IRL makes an appearance each time there’s virtual interjection in real life. In other words, the acronymic slang can appear when there’s a reference to real life in the context of something virtual. It could be in the context of photography, moving pictures, social media, music, anything that translates and transports something without actual, tangibility. Here are some ways you can use IRL online.
When something’s too good to be true
Most of us are pros at killing the vibe when presented with information that’s simply too unreal to be real. It could be references to movies, celebrities, politics, books, or even parts of other people’s lives — which in fact, is glamorous even IRL.
This is an insecure and pessimistic streak, firstly. But, if it’s justifiable — you could use IRL to make your statement. For example:
- Damn.
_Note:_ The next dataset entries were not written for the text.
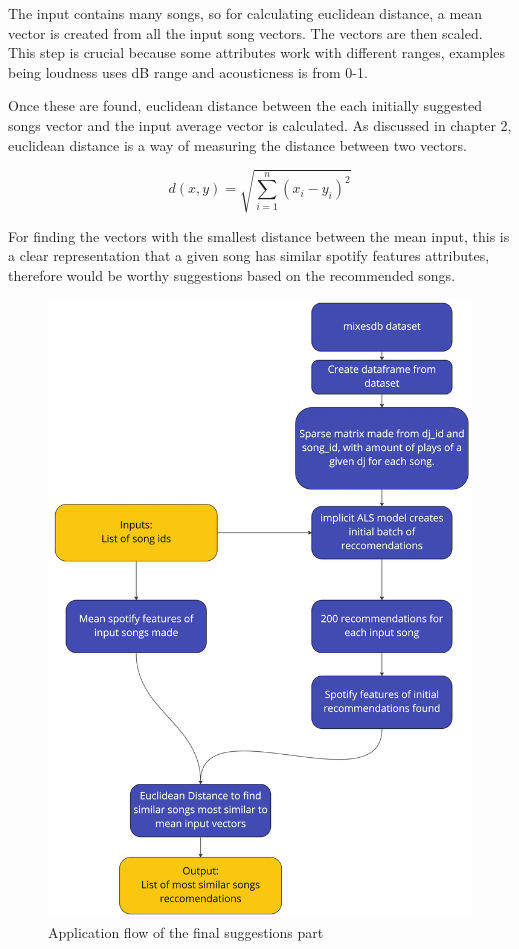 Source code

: The input contains many songs, so for calculating euclidean distance, a mean vector is created from all the input song vectors. The vectors are then scaled. This step is crucial because some attributes work with different ranges, examples being loudness uses dB range and acousticness is from 0-1.

Once these are found, euclidean distance between the each initially suggested songs vector and the input average vector is calculated. As discussed in chapter 2, euclidean distance is a way of measuring the distance between two vectors.

\begin{equation}
	d(x,y) = \sqrt{\sum _{i=1} ^{n}(x_{i} - y_{i})^{2}}
\end{equation}

For finding the vectors with the smallest distance between the mean input, this is a clear representation that a given song has similar spotify features attributes, therefore would be worthy suggestions based on the recommended songs.

\begin{figure}[H]
	\includegraphics[scale=0.1]{images/application_app_flow}
	\centering
	\caption{Application flow of the final suggestions part} 
\end{figure}

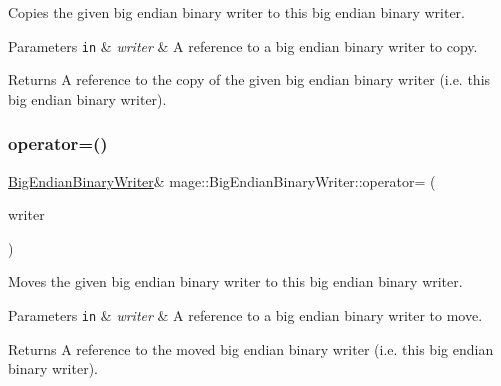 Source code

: Copies the given big endian binary writer to this big endian binary writer.


\begin{DoxyParams}[1]{Parameters}
\mbox{\tt in}  & {\em writer} & A reference to a big endian binary writer to copy. \\
\hline
\end{DoxyParams}
\begin{DoxyReturn}{Returns}
A reference to the copy of the given big endian binary writer (i.\+e. this big endian binary writer). 
\end{DoxyReturn}
\hypertarget{classmage_1_1_big_endian_binary_writer_a92b57976cca0ff1859a487a1fe238211}{}\label{classmage_1_1_big_endian_binary_writer_a92b57976cca0ff1859a487a1fe238211} 
\subsubsection{\texorpdfstring{operator=()}{operator=()}\hspace{0.1cm}{\footnotesize\ttfamily [2/2]}}
{\footnotesize\ttfamily \hyperlink{classmage_1_1_big_endian_binary_writer}{Big\+Endian\+Binary\+Writer}\& mage\+::\+Big\+Endian\+Binary\+Writer\+::operator= (\begin{DoxyParamCaption}\item[{\hyperlink{classmage_1_1_big_endian_binary_writer}{Big\+Endian\+Binary\+Writer} \&\&}]{writer }\end{DoxyParamCaption})\hspace{0.3cm}{\ttfamily [delete]}}

Moves the given big endian binary writer to this big endian binary writer.


\begin{DoxyParams}[1]{Parameters}
\mbox{\tt in}  & {\em writer} & A reference to a big endian binary writer to move. \\
\hline
\end{DoxyParams}
\begin{DoxyReturn}{Returns}
A reference to the moved big endian binary writer (i.\+e. this big endian binary writer). 
\end{DoxyReturn}
\hypertarget{classmage_1_1_big_endian_binary_writer_ae6ee6613e629971502324cffc944795d}{}\label{classmage_1_1_big_endian_binary_writer_ae6ee6613e629971502324cffc944795d} 
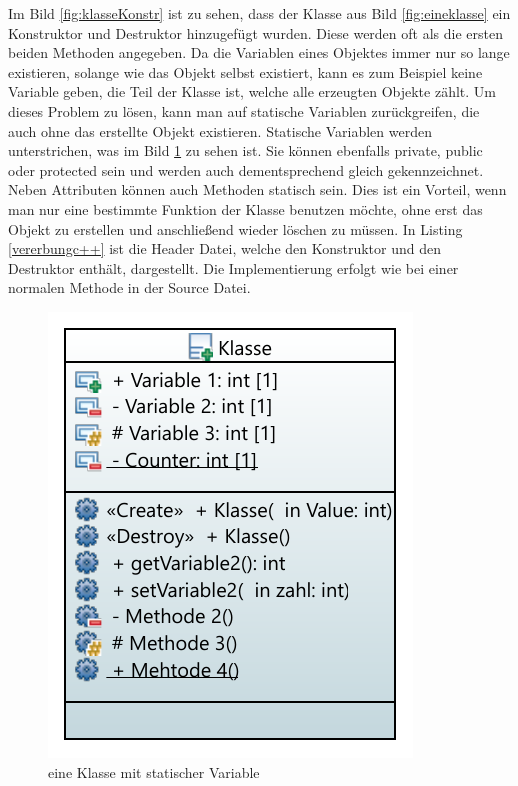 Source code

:  Im Bild \ref{fig:klasseKonstr} ist zu sehen, dass der Klasse aus Bild \ref{fig:eineklasse} ein \glqq Konstruktor\grqq{} und \glqq Destruktor\grqq{} hinzugefügt wurden. Diese werden oft als die ersten beiden Methoden angegeben.
  Da die Variablen eines Objektes immer nur so lange existieren, solange wie das Objekt selbst existiert, kann es zum Beispiel keine Variable geben, die Teil der Klasse ist, welche alle erzeugten Objekte zählt. Um dieses Problem zu lösen, kann man auf statische Variablen  zurückgreifen, die auch ohne das erstellte Objekt existieren. Statische Variablen werden unterstrichen, was im Bild \ref{fig:klassestatic} zu sehen ist. Sie können ebenfalls   \glqq private\grqq{}, \glqq public\grqq{} oder  \glqq protected\grqq{} sein und werden auch dementsprechend gleich gekennzeichnet. Neben Attributen können auch Methoden statisch sein. Dies ist ein Vorteil, wenn man nur eine bestimmte Funktion der Klasse benutzen möchte, ohne erst das Objekt zu erstellen und anschließend wieder löschen zu müssen. In Listing \ref{vererbungc++} ist die Header Datei, welche den Konstruktor und den Destruktor enthält, dargestellt. Die Implementierung erfolgt wie bei einer normalen Methode in der Source Datei. 
  \begin{figure}[H]
 	\centering
 	 	\includegraphics[scale=1.2]{bilder/pdfvorlagen/model3}
 	\caption[eine Klasse mit statischer Variable]{eine Klasse mit statischer Variable}
 	\label{fig:klassestatic}
 \end{figure}
\cite{HelmutErlenkotter.}
\cite{Prof.Dr.AlfredIrber.}
\cite{Krau.}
What a cheesy movie, dude. Why did you ever ask me to watch it?
Come on! It’s such a cute flick!! Look at those two!
It’s cute coz it’s on TV. Love never happens like that IRL.
Gee. Would you chill? It’s just a movie.
- Such horrid portrayal of the female body. Name three women who look like that IRL, please?
Can’t think of any, sis.
SMH. Pathetic. What do those girls even eat to sustain??!!
I guess they just hire a photoshop artist.
While referring to something out of the virtual context
If you’re talking about someone or something that’s on a screen and either questioning or wondering what they or it will be like in real life, go ahead, and strike the IRL. Like, ‘She has such great hair, man. Wonder what she does to get it like that IRL!’, *referring to a comic character* ‘Sometimes I fantasize what he’d be like if he were IRL’, or ‘Guess what? I met the creators of that YouTube channel IRL!!!!’.
While responding to or reusing relatable content
One of the more favorite use-cases for IRL is #relatable content. But, there’s one important criterion — the content has to be virtual. It doesn’t make sense otherwise. So, if you’re replying to a relatable meme, responding via commentary or texts to something relatable, or sending relatable content to someone, you can use IRL.
- OMG. This meme is SO you IRL.
- This cartoon’s face was me IRL when you got suspended.
- NGL, but mum is exactly like this IRL.
- I’m totally this panda IRL.
On-screen and IRL
This is a famous and interesting format of celebrity-focused content that attracts quite a lot of traction. It is exciting to see how a character looks in real life as a real person after watching them on-screen. Alongside using IRL for celebs of visual entertainment, you can also use it while referring to media personalities in other sectors.
For instance, ‘___ looks exactly like her character IRL. What’s going on??’, ‘He may be a nice fit for the show, but seriously, he’s not so nice IRL’, or ‘Popular actors and how they look IRL’. This is a niche, particularly for those interested in creating and consuming pop culture news.
Fiction is not always close to reality. Most times, it’s nowhere close to it. If you’re calling out the obvious distinction between fiction and non-fiction, sharing hilarious content about how different things are IRL, or if you’re simply giving someone a reality check, use IRL.
- Those fancy clothes are just too funny IRL.
- But, girl. That’s a TV show for crying out loud!!! Things aren’t that way IRL!
- Life doesn’t work that way, love. Karma exists, but we don’t know it until it hits us IRL. We don’t live by a movie script and life is pretty uncertain, sadly.
- Why don’t we look like this IRL?
We edited our photos before sending them.
Ah. Right. Silly me
IRL is a simple internet slang that refers to real life, as we know and live it. It surfaces a crucial difference between real content on virtual platforms and real life. IRL is the defining acronym for so much about human society in the past 100 years.
We’ve created a virtual reality and thus, this rift between real-time and pre-set schedules. To ease things, we also created an acronym like IRL to refer to the reality that’s real, tangible, and non-fictional. In the present scenario, the slang does help quite a bit while talking about day-to-day, ordinary lives on otherwise filtered, and unreal platforms.